Astonishingly, despite being thicker than a concrete milkshake, Catorze is the master of making medication disappear when he doesn’t want to take it. When he was on Gabapentin years ago, for feline hyperesthesia, he went through a phase of fake-swallowing the pill, initiating a fake cuddle, then silently spitting the pill over my shoulder. I found one stuck in my hair one day, and realised not only the little sod’s deception, but also the fact that I had been inadvertently transporting spat-out pills via my hair to all manner of places, thus preventing the big pilly pile-up which would have alerted me to the problem.

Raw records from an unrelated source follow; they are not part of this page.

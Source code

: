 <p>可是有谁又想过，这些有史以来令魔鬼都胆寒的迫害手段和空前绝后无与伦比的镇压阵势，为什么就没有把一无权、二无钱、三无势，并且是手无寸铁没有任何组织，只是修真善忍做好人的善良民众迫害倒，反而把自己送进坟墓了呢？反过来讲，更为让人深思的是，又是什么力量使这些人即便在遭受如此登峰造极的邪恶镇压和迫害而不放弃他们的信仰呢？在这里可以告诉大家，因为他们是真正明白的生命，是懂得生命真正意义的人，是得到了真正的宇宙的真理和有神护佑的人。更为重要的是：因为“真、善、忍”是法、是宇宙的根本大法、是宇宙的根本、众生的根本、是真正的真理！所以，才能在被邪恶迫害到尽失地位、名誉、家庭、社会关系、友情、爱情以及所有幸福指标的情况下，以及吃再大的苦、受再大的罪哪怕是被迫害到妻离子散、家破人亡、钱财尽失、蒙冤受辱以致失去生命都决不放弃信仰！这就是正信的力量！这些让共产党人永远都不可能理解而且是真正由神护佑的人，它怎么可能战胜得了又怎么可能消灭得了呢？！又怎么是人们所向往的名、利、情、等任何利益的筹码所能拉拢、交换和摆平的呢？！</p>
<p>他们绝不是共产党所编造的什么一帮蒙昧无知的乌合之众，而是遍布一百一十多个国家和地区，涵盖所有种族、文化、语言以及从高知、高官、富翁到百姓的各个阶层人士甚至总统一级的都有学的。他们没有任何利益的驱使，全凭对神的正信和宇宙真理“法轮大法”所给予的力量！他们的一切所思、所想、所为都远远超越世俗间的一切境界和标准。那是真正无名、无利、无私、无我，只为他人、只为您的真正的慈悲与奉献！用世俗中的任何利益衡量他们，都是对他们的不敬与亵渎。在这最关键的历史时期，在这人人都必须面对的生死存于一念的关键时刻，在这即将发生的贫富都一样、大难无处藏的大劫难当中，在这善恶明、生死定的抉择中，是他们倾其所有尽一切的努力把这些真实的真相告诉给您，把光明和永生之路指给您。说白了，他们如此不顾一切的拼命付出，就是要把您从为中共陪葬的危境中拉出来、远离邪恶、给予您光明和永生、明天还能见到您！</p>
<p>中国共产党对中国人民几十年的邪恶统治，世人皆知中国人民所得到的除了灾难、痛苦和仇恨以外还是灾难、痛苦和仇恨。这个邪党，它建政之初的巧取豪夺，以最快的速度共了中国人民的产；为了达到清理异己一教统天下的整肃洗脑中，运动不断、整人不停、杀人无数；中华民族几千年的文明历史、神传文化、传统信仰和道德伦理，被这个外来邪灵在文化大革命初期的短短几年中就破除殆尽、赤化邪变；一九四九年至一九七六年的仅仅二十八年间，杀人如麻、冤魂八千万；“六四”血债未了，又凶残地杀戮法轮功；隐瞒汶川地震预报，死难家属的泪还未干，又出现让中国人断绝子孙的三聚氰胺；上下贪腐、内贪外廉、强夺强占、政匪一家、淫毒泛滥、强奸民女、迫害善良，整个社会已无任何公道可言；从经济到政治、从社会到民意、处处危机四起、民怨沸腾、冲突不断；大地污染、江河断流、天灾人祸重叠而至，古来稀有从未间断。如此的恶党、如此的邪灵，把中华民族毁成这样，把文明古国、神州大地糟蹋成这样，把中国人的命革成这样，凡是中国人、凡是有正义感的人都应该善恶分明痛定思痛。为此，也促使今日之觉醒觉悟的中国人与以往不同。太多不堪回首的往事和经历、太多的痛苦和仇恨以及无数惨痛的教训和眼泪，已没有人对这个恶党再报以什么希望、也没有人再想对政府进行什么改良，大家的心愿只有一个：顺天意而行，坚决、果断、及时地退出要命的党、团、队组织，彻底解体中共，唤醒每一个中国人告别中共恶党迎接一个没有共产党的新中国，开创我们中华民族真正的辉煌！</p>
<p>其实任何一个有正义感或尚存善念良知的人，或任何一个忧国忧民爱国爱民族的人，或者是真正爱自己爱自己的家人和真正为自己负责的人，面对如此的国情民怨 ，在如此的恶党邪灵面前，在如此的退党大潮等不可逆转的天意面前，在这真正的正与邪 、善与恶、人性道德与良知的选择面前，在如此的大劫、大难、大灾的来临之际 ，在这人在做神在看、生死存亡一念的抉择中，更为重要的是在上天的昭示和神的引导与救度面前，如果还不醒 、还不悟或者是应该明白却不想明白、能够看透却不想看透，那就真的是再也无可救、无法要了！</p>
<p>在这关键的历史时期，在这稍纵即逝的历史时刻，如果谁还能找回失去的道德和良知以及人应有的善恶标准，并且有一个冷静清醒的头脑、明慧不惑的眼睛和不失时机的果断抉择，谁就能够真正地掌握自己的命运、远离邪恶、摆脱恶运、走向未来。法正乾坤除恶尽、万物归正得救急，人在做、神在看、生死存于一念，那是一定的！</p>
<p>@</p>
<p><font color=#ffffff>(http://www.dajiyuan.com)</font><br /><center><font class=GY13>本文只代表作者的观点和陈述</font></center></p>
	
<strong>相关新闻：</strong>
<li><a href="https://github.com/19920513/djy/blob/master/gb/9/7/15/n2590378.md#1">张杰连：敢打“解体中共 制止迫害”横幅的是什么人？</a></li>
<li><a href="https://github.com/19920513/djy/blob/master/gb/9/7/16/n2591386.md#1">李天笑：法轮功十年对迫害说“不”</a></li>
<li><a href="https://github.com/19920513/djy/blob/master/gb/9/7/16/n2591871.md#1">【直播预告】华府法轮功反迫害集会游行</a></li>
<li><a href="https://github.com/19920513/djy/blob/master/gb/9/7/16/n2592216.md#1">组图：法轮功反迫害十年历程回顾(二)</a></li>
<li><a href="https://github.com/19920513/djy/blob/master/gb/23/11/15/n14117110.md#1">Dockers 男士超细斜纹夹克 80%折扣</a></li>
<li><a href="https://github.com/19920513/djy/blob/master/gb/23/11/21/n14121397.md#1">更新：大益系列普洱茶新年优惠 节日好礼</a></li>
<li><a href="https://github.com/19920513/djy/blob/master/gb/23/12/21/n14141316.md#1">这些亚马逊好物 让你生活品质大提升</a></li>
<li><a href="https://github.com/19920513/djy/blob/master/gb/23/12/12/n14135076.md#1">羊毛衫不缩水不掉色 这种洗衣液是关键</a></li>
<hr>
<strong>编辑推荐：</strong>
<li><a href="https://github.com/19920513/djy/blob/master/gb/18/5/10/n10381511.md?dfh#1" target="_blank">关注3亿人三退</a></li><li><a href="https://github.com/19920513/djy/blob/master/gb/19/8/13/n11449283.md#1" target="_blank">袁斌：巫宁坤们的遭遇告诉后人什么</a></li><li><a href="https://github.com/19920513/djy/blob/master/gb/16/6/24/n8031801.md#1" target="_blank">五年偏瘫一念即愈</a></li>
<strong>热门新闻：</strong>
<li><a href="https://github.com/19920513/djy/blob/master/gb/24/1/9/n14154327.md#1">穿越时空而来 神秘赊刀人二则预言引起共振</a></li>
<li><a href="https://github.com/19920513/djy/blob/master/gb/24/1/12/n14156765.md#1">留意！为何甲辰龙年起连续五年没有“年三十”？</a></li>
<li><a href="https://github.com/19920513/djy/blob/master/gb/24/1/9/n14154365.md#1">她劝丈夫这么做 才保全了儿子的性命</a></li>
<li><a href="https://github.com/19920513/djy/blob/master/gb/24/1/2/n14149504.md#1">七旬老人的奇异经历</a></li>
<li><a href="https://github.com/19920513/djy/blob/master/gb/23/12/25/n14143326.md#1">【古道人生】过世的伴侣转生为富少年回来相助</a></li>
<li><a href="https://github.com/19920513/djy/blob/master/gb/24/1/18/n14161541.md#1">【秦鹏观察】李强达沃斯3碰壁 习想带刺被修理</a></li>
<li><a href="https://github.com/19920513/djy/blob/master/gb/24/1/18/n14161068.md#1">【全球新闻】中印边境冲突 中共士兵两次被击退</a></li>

Then there was this incident. I turned that room over like CSI and I still don’t understand how this happened.
The gel has to be applied twice a day, with gloves. Cat Daddy and I have agreed that, since I am a lark and he is a nightingale, I will do the morning application and he the evening one. We even created the ingenious, poetic slogan of “Right at night” (I know – Shakespeare would be so proud of us) so that we he wouldn’t end up doing the same ear twice. It means that, regretfully, I am tasked with doing the harder-to-access left ear, but tant pis.
Cat Daddy: “He’ll be fine with it. He loves having his ears played with.”
Me: “No, he doesn’t.”
Him: “He does! Look!”
[He sticks his finger in Catorze’s ear. Catorze rolls and purrs.]
Cat Daddy: “Now you try it.”
[I gently brush Catorze’s ear with my little finger. Catorze flinches and scowls.]
Oh dear.
Anyway, we are a couple of weeks in, and it’s really not fun. Catorze doesn’t attack us, but he wriggles, kicks and generally makes the process harder than it needs to be. My first morning dosage didn’t go very well at all. And Cat Daddy’s first night dosage was even worse, although I swear that the reason it turned to shite was because he stuck the wrong finger in Catorze’s ear*.
*Cat Daddy insists that he didn’t, but then this is the man who once tried to stick his middle finger up at me but stuck his index finger up by mistake. After correcting himself, he remarked that holding one’s middle finger aloft didn’t feel like a natural, easy movement, and he asked how I managed to do it with such dexterity and aplomb. Erm, regular practice, Cat Daddy. It’s called muscle memory.
Anyway, this is our new forever. (Cat Daddy: “Or until HE goes.”) I guess we just have to get used to it.